Study material.

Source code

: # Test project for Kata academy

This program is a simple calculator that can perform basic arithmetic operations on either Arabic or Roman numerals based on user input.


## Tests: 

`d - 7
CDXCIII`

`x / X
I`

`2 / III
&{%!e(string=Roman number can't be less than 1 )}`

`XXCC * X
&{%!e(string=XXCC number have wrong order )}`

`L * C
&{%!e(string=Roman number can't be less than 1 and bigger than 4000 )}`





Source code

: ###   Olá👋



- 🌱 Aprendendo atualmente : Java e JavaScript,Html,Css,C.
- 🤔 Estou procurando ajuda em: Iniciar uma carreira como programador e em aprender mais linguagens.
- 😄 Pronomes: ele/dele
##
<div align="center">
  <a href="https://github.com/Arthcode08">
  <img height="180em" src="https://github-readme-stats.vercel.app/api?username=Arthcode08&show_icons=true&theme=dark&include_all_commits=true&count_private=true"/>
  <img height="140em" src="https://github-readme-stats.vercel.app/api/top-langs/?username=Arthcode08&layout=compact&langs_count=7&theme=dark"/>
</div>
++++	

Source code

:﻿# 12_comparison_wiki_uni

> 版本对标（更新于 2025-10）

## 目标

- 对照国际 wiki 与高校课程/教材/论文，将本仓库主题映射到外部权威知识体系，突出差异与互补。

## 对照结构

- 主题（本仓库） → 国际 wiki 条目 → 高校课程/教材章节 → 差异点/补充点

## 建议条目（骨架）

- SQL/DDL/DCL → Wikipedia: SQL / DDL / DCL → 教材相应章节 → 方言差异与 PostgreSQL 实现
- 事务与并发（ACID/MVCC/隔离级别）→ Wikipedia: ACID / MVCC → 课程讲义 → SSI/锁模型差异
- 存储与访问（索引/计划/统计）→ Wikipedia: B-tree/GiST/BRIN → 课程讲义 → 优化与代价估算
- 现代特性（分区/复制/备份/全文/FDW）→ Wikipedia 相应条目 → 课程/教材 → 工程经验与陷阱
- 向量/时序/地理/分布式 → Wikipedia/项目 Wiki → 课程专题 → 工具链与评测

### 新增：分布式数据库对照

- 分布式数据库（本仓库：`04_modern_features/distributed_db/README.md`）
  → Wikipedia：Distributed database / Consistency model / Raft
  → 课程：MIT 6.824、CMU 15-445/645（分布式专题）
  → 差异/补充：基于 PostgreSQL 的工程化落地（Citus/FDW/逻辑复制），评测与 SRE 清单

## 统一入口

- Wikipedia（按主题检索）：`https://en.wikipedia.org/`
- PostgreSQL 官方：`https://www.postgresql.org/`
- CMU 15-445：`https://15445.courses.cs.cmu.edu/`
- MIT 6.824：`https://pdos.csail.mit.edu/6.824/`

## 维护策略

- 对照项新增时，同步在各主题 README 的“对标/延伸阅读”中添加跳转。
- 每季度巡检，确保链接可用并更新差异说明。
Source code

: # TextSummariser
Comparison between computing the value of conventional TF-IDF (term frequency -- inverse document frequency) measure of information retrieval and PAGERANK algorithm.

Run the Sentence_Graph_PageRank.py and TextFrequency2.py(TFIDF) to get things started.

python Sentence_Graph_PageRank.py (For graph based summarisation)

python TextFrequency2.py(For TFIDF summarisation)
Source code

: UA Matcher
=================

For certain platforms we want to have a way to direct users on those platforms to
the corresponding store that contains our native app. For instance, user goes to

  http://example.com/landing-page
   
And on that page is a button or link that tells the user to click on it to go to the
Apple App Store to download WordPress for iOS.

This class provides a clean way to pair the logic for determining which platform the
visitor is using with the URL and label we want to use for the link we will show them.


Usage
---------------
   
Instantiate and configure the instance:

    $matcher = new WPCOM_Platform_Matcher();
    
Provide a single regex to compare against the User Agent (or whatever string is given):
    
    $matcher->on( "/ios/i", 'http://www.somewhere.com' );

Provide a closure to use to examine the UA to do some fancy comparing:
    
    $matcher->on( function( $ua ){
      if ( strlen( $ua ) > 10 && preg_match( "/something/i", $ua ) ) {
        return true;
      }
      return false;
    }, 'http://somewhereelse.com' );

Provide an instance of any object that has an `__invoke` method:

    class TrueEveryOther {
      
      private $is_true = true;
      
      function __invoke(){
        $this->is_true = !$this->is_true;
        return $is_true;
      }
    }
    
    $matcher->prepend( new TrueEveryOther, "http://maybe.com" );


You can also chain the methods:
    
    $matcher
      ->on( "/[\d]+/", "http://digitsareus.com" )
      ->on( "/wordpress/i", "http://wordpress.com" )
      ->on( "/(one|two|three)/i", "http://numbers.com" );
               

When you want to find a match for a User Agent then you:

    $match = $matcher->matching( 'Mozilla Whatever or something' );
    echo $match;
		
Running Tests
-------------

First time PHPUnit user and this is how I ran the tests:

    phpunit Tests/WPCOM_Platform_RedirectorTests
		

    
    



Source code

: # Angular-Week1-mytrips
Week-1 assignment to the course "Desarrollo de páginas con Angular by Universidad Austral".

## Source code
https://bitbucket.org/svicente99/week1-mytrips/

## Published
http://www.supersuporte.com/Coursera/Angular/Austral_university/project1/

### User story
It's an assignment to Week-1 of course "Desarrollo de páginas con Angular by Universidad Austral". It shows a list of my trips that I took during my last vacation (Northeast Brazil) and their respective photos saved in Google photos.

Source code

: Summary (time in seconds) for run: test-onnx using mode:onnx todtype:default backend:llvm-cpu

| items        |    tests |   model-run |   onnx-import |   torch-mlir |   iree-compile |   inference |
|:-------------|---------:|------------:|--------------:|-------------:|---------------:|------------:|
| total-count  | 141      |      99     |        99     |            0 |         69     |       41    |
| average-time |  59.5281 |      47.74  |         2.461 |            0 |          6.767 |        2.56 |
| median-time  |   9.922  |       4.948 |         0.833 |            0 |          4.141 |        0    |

Work request.
Write the entries out a second time. Match them exactly.

Task output.
Source code

: # Test project for Kata academy

This program is a simple calculator that can perform basic arithmetic operations on either Arabic or Roman numerals based on user input.


## Tests: 

`d - 7
CDXCIII`

`x / X
I`

`2 / III
&{%!e(string=Roman number can't be less than 1 )}`

`XXCC * X
&{%!e(string=XXCC number have wrong order )}`

`L * C
&{%!e(string=Roman number can't be less than 1 and bigger than 4000 )}`





Source code

: ###   Olá👋



- 🌱 Aprendendo atualmente : Java e JavaScript,Html,Css,C.
- 🤔 Estou procurando ajuda em: Iniciar uma carreira como programador e em aprender mais linguagens.
- 😄 Pronomes: ele/dele
##
<div align="center">
  <a href="https://github.com/Arthcode08">
  <img height="180em" src="https://github-readme-stats.vercel.app/api?username=Arthcode08&show_icons=true&theme=dark&include_all_commits=true&count_private=true"/>
  <img height="140em" src="https://github-readme-stats.vercel.app/api/top-langs/?username=Arthcode08&layout=compact&langs_count=7&theme=dark"/>
</div>
++++	

Source code

:﻿# 12_comparison_wiki_uni

> 版本对标（更新于 2025-10）

## 目标

- 对照国际 wiki 与高校课程/教材/论文，将本仓库主题映射到外部权威知识体系，突出差异与互补。

## 对照结构

- 主题（本仓库） → 国际 wiki 条目 → 高校课程/教材章节 → 差异点/补充点

## 建议条目（骨架）

- SQL/DDL/DCL → Wikipedia: SQL / DDL / DCL → 教材相应章节 → 方言差异与 PostgreSQL 实现
- 事务与并发（ACID/MVCC/隔离级别）→ Wikipedia: ACID / MVCC → 课程讲义 → SSI/锁模型差异
- 存储与访问（索引/计划/统计）→ Wikipedia: B-tree/GiST/BRIN → 课程讲义 → 优化与代价估算
- 现代特性（分区/复制/备份/全文/FDW）→ Wikipedia 相应条目 → 课程/教材 → 工程经验与陷阱
- 向量/时序/地理/分布式 → Wikipedia/项目 Wiki → 课程专题 → 工具链与评测

### 新增：分布式数据库对照

- 分布式数据库（本仓库：`04_modern_features/distributed_db/README.md`）
  → Wikipedia：Distributed database / Consistency model / Raft
  → 课程：MIT 6.824、CMU 15-445/645（分布式专题）
  → 差异/补充：基于 PostgreSQL 的工程化落地（Citus/FDW/逻辑复制），评测与 SRE 清单

## 统一入口

- Wikipedia（按主题检索）：`https://en.wikipedia.org/`
- PostgreSQL 官方：`https://www.postgresql.org/`
- CMU 15-445：`https://15445.courses.cs.cmu.edu/`
- MIT 6.824：`https://pdos.csail.mit.edu/6.824/`

## 维护策略

- 对照项新增时，同步在各主题 README 的“对标/延伸阅读”中添加跳转。
- 每季度巡检，确保链接可用并更新差异说明。
Source code

: # TextSummariser
Comparison between computing the value of conventional TF-IDF (term frequency -- inverse document frequency) measure of information retrieval and PAGERANK algorithm.

Run the Sentence_Graph_PageRank.py and TextFrequency2.py(TFIDF) to get things started.

python Sentence_Graph_PageRank.py (For graph based summarisation)

python TextFrequency2.py(For TFIDF summarisation)
Source code

: UA Matcher
=================

For certain platforms we want to have a way to direct users on those platforms to
the corresponding store that contains our native app. For instance, user goes to

  http://example.com/landing-page
   
And on that page is a button or link that tells the user to click on it to go to the
Apple App Store to download WordPress for iOS.

This class provides a clean way to pair the logic for determining which platform the
visitor is using with the URL and label we want to use for the link we will show them.


Usage
---------------
   
Instantiate and configure the instance:

    $matcher = new WPCOM_Platform_Matcher();
    
Provide a single regex to compare against the User Agent (or whatever string is given):
    
    $matcher->on( "/ios/i", 'http://www.somewhere.com' );

Provide a closure to use to examine the UA to do some fancy comparing:
    
    $matcher->on( function( $ua ){
      if ( strlen( $ua ) > 10 && preg_match( "/something/i", $ua ) ) {
        return true;
      }
      return false;
    }, 'http://somewhereelse.com' );

Provide an instance of any object that has an `__invoke` method:

    class TrueEveryOther {
      
      private $is_true = true;
      
      function __invoke(){
        $this->is_true = !$this->is_true;
        return $is_true;
      }
    }
    
    $matcher->prepend( new TrueEveryOther, "http://maybe.com" );


You can also chain the methods:
    
    $matcher
      ->on( "/[\d]+/", "http://digitsareus.com" )
      ->on( "/wordpress/i", "http://wordpress.com" )
      ->on( "/(one|two|three)/i", "http://numbers.com" );
               

When you want to find a match for a User Agent then you:

    $match = $matcher->matching( 'Mozilla Whatever or something' );
    echo $match;
		
Running Tests
-------------

First time PHPUnit user and this is how I ran the tests:

    phpunit Tests/WPCOM_Platform_RedirectorTests
		

    
    



Source code

: # Angular-Week1-mytrips
Week-1 assignment to the course "Desarrollo de páginas con Angular by Universidad Austral".

## Source code
https://bitbucket.org/svicente99/week1-mytrips/

## Published
http://www.supersuporte.com/Coursera/Angular/Austral_university/project1/

### User story
It's an assignment to Week-1 of course "Desarrollo de páginas con Angular by Universidad Austral". It shows a list of my trips that I took during my last vacation (Northeast Brazil) and their respective photos saved in Google photos.

Source code

: Summary (time in seconds) for run: test-onnx using mode:onnx todtype:default backend:llvm-cpu

| items        |    tests |   model-run |   onnx-import |   torch-mlir |   iree-compile |   inference |
|:-------------|---------:|------------:|--------------:|-------------:|---------------:|------------:|
| total-count  | 141      |      99     |        99     |            0 |         69     |       41    |
| average-time |  59.5281 |      47.74  |         2.461 |            0 |          6.767 |        2.56 |
| median-time  |   9.922  |       4.948 |         0.833 |            0 |          4.141 |        0    |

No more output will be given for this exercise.